*** Data to use ***

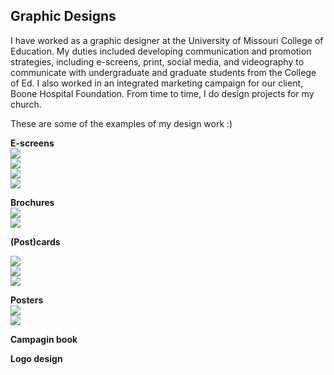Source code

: ## Graphic Designs 

I have worked as a graphic designer at the University of Missouri College of Education. My duties included developing communication and promotion strategies, including e-screens, print, social media, and videography to communicate with undergraduate and graduate students from the College of Ed. I also worked in an integrated marketing campaign for our client, Boone Hospital Foundation. From time to time, I do design projects for my church.  

These are some of the examples of my design work :)

**E-screens** <br>
<img src="namyeon.github.io/9.png"> <br>
<img src="namyeon.github.io/10.png"> <br> 
<img src="namyeon.github.io/1.png"> <br>
<img src="namyeon.github.io/2.png">
<br>

**Brochures**<br>
<img src="namyeon.github.io/7.png"> <br>
<img src="namyeon.github.io/6.png">
<br>

**(Post)cards**  <br> 

<img src="namyeon.github.io/4.png"> <br>
<img src="namyeon.github.io/4.5.png"> <br>
<img src="namyeon.github.io/3.png"> <br>

**Posters** <br> 
<img src="namyeon.github.io/5.png"> <br>
<img src="namyeon.github.io/8.png"> <br>

**Campagin book** 

**Logo design**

*** End of Data to use ***

[What is needed]
From the material above, gather all lines that include the string "screens" and copy them.

[Response]
I have worked as a graphic designer at the University of Missouri College of Education. My duties included developing communication and promotion strategies, including e-screens, print, social media, and videography to communicate with undergraduate and graduate students from the College of Ed. I also worked in an integrated marketing campaign for our client, Boone Hospital Foundation. From time to time, I do design projects for my church.  
**E-screens** <br>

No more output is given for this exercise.